___ STUDY MATERIAL
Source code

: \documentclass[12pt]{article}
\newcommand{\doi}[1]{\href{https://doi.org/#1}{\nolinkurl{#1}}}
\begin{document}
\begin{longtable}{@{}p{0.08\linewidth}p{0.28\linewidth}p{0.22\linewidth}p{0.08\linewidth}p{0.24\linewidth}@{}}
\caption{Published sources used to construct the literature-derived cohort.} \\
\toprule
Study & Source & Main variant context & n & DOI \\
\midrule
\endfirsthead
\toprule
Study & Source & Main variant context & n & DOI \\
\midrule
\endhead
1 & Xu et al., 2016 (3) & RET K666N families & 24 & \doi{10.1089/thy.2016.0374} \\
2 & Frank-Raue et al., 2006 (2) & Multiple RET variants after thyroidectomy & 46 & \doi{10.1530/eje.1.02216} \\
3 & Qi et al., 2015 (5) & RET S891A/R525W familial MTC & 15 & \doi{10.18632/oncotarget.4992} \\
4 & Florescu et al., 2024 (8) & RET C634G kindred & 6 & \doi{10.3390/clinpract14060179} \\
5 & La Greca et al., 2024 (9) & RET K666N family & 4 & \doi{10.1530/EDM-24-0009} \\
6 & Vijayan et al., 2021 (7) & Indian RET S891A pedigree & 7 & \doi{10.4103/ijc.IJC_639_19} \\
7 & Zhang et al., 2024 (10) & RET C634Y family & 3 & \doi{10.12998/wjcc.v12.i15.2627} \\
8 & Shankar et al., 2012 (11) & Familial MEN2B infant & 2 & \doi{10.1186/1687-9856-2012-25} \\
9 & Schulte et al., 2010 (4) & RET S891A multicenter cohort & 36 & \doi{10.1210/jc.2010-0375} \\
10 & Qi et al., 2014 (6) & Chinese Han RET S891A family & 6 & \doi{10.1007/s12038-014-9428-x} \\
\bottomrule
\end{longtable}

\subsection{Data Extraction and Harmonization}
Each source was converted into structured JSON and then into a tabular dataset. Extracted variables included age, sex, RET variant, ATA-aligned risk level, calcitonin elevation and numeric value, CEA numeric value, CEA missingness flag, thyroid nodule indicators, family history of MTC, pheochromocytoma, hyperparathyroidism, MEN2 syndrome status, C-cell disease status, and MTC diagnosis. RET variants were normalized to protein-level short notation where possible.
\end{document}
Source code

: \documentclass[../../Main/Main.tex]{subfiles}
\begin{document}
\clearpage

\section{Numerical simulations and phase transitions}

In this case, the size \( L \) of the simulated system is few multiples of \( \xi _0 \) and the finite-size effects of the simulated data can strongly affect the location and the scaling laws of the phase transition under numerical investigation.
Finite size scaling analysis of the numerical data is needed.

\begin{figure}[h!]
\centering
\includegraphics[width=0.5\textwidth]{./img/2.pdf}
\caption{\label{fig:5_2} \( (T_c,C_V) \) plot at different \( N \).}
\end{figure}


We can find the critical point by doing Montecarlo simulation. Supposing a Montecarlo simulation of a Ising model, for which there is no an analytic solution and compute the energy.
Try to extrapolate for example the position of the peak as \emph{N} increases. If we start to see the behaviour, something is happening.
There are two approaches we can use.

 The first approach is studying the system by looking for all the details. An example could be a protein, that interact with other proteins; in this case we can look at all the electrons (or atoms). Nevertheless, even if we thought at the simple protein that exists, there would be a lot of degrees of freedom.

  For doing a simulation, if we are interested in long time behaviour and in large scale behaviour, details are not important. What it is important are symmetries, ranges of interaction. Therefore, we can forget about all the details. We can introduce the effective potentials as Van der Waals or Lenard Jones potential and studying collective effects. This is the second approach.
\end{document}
______
# INSTRUCTIONS FOR THE TASK
As the answer, set down only the lines from the data above between the one holding "6 & Vijayan" and the one holding "There are two approaches we can use.", inclusive, exactly as they read.

# SOLUTION TO THE PROBLEM
6 & Vijayan et al., 2021 (7) & Indian RET S891A pedigree & 7 & \doi{10.4103/ijc.IJC_639_19} \\
7 & Zhang et al., 2024 (10) & RET C634Y family & 3 & \doi{10.12998/wjcc.v12.i15.2627} \\
8 & Shankar et al., 2012 (11) & Familial MEN2B infant & 2 & \doi{10.1186/1687-9856-2012-25} \\
9 & Schulte et al., 2010 (4) & RET S891A multicenter cohort & 36 & \doi{10.1210/jc.2010-0375} \\
10 & Qi et al., 2014 (6) & Chinese Han RET S891A family & 6 & \doi{10.1007/s12038-014-9428-x} \\
\bottomrule
\end{longtable}

\subsection{Data Extraction and Harmonization}
Each source was converted into structured JSON and then into a tabular dataset. Extracted variables included age, sex, RET variant, ATA-aligned risk level, calcitonin elevation and numeric value, CEA numeric value, CEA missingness flag, thyroid nodule indicators, family history of MTC, pheochromocytoma, hyperparathyroidism, MEN2 syndrome status, C-cell disease status, and MTC diagnosis. RET variants were normalized to protein-level short notation where possible.
\end{document}
Source code

: \documentclass[../../Main/Main.tex]{subfiles}
\begin{document}
\clearpage

\section{Numerical simulations and phase transitions}

In this case, the size \( L \) of the simulated system is few multiples of \( \xi _0 \) and the finite-size effects of the simulated data can strongly affect the location and the scaling laws of the phase transition under numerical investigation.
Finite size scaling analysis of the numerical data is needed.

\begin{figure}[h!]
\centering
\includegraphics[width=0.5\textwidth]{./img/2.pdf}
\caption{\label{fig:5_2} \( (T_c,C_V) \) plot at different \( N \).}
\end{figure}


We can find the critical point by doing Montecarlo simulation. Supposing a Montecarlo simulation of a Ising model, for which there is no an analytic solution and compute the energy.
Try to extrapolate for example the position of the peak as \emph{N} increases. If we start to see the behaviour, something is happening.
There are two approaches we can use.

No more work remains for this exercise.